- _INSTRUCTIONS FOR THE TASK_: For this exercise, transcribe every line of the material exactly and skip the pictures.

- _PROVIDED INFORMATION_:
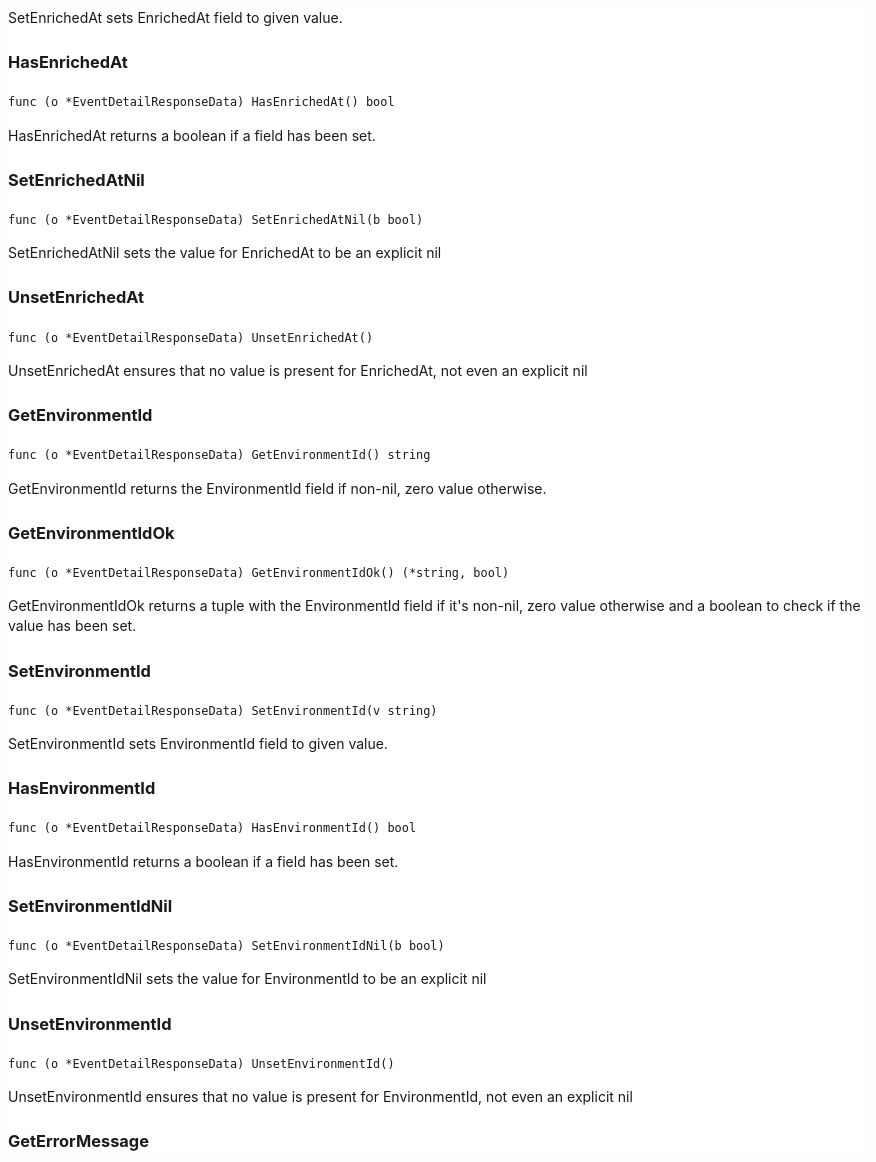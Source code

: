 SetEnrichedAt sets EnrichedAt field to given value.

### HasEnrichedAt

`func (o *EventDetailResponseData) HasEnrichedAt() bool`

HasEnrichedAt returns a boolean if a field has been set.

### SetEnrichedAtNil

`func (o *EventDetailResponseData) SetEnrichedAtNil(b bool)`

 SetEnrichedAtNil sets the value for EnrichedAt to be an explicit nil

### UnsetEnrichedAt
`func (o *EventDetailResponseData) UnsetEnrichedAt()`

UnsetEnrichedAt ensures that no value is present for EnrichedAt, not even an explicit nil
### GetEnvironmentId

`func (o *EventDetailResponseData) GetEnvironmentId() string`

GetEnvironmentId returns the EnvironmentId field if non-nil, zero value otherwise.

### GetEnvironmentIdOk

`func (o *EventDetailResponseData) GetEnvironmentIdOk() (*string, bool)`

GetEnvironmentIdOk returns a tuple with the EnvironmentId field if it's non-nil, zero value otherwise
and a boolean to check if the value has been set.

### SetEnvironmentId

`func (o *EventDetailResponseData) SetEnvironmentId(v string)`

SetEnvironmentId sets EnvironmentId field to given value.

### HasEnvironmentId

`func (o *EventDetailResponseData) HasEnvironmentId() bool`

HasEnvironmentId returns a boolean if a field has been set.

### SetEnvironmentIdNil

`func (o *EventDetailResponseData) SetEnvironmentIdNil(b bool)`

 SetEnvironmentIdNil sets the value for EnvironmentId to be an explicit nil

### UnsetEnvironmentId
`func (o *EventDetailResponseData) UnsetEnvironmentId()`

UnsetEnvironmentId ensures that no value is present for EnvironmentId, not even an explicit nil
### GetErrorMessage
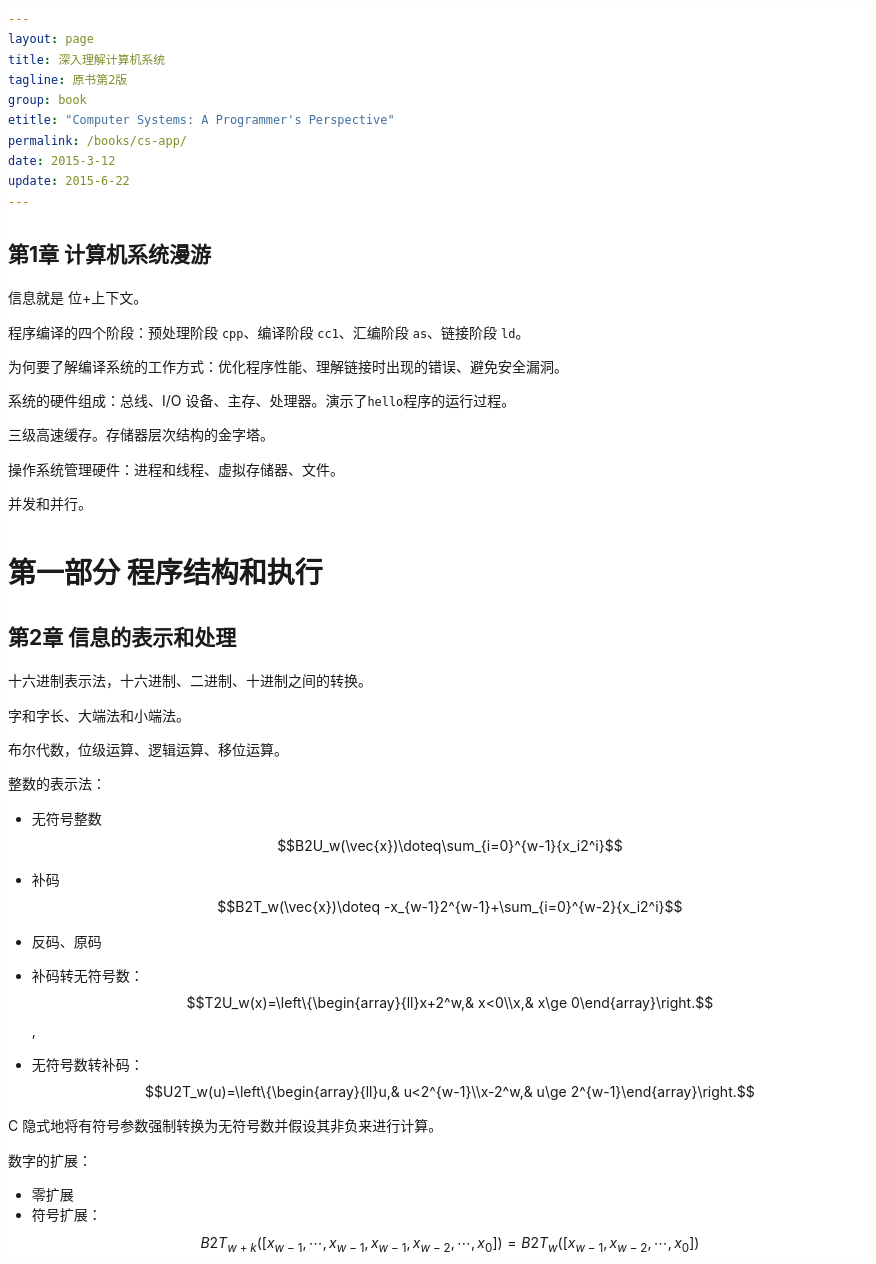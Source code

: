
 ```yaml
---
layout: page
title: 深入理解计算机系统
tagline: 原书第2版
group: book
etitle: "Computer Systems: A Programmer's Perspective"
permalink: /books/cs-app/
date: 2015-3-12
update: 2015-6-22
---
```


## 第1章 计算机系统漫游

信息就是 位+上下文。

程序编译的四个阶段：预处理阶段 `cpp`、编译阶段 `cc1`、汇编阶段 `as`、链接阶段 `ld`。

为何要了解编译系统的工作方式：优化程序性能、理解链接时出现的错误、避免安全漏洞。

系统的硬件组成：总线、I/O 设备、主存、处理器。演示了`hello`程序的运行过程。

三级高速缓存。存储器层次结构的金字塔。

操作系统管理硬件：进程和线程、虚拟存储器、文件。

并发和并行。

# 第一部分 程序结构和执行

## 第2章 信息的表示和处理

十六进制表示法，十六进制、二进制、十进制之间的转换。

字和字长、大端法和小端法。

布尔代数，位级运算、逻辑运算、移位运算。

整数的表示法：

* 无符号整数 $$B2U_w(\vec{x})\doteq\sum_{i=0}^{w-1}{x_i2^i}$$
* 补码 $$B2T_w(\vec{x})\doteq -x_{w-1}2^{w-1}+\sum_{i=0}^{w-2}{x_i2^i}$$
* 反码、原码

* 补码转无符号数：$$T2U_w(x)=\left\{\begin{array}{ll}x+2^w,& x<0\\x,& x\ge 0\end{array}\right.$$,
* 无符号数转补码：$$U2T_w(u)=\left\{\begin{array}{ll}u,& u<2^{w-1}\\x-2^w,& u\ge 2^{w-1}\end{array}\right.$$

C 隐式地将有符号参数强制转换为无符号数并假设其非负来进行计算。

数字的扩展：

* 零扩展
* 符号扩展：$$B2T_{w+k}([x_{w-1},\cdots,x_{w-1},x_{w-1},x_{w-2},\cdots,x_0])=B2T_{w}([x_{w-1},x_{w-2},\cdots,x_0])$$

- _FINAL ANSWER_:
Source code

: SetEnrichedAt sets EnrichedAt field to given value.

### HasEnrichedAt

`func (o *EventDetailResponseData) HasEnrichedAt() bool`

HasEnrichedAt returns a boolean if a field has been set.

### SetEnrichedAtNil

`func (o *EventDetailResponseData) SetEnrichedAtNil(b bool)`

 SetEnrichedAtNil sets the value for EnrichedAt to be an explicit nil

### UnsetEnrichedAt
`func (o *EventDetailResponseData) UnsetEnrichedAt()`

UnsetEnrichedAt ensures that no value is present for EnrichedAt, not even an explicit nil
### GetEnvironmentId

`func (o *EventDetailResponseData) GetEnvironmentId() string`

GetEnvironmentId returns the EnvironmentId field if non-nil, zero value otherwise.

### GetEnvironmentIdOk

`func (o *EventDetailResponseData) GetEnvironmentIdOk() (*string, bool)`

GetEnvironmentIdOk returns a tuple with the EnvironmentId field if it's non-nil, zero value otherwise
and a boolean to check if the value has been set.

### SetEnvironmentId

`func (o *EventDetailResponseData) SetEnvironmentId(v string)`

SetEnvironmentId sets EnvironmentId field to given value.

### HasEnvironmentId

`func (o *EventDetailResponseData) HasEnvironmentId() bool`

HasEnvironmentId returns a boolean if a field has been set.

### SetEnvironmentIdNil

`func (o *EventDetailResponseData) SetEnvironmentIdNil(b bool)`

 SetEnvironmentIdNil sets the value for EnvironmentId to be an explicit nil

### UnsetEnvironmentId
`func (o *EventDetailResponseData) UnsetEnvironmentId()`

UnsetEnvironmentId ensures that no value is present for EnvironmentId, not even an explicit nil
### GetErrorMessage
Source code

:
 ```yaml
---
layout: page
title: 深入理解计算机系统
tagline: 原书第2版
group: book
etitle: "Computer Systems: A Programmer's Perspective"
permalink: /books/cs-app/
date: 2015-3-12
update: 2015-6-22
---
```


## 第1章 计算机系统漫游

信息就是 位+上下文。

程序编译的四个阶段：预处理阶段 `cpp`、编译阶段 `cc1`、汇编阶段 `as`、链接阶段 `ld`。

为何要了解编译系统的工作方式：优化程序性能、理解链接时出现的错误、避免安全漏洞。

系统的硬件组成：总线、I/O 设备、主存、处理器。演示了`hello`程序的运行过程。

三级高速缓存。存储器层次结构的金字塔。

操作系统管理硬件：进程和线程、虚拟存储器、文件。

并发和并行。

# 第一部分 程序结构和执行

## 第2章 信息的表示和处理

十六进制表示法，十六进制、二进制、十进制之间的转换。

字和字长、大端法和小端法。

布尔代数，位级运算、逻辑运算、移位运算。

整数的表示法：

* 无符号整数 $$B2U_w(\vec{x})\doteq\sum_{i=0}^{w-1}{x_i2^i}$$
* 补码 $$B2T_w(\vec{x})\doteq -x_{w-1}2^{w-1}+\sum_{i=0}^{w-2}{x_i2^i}$$
* 反码、原码

* 补码转无符号数：$$T2U_w(x)=\left\{\begin{array}{ll}x+2^w,& x<0\\x,& x\ge 0\end{array}\right.$$,
* 无符号数转补码：$$U2T_w(u)=\left\{\begin{array}{ll}u,& u<2^{w-1}\\x-2^w,& u\ge 2^{w-1}\end{array}\right.$$

C 隐式地将有符号参数强制转换为无符号数并假设其非负来进行计算。

数字的扩展：

* 零扩展
* 符号扩展：$$B2T_{w+k}([x_{w-1},\cdots,x_{w-1},x_{w-1},x_{w-2},\cdots,x_0])=B2T_{w}([x_{w-1},x_{w-2},\cdots,x_0])$$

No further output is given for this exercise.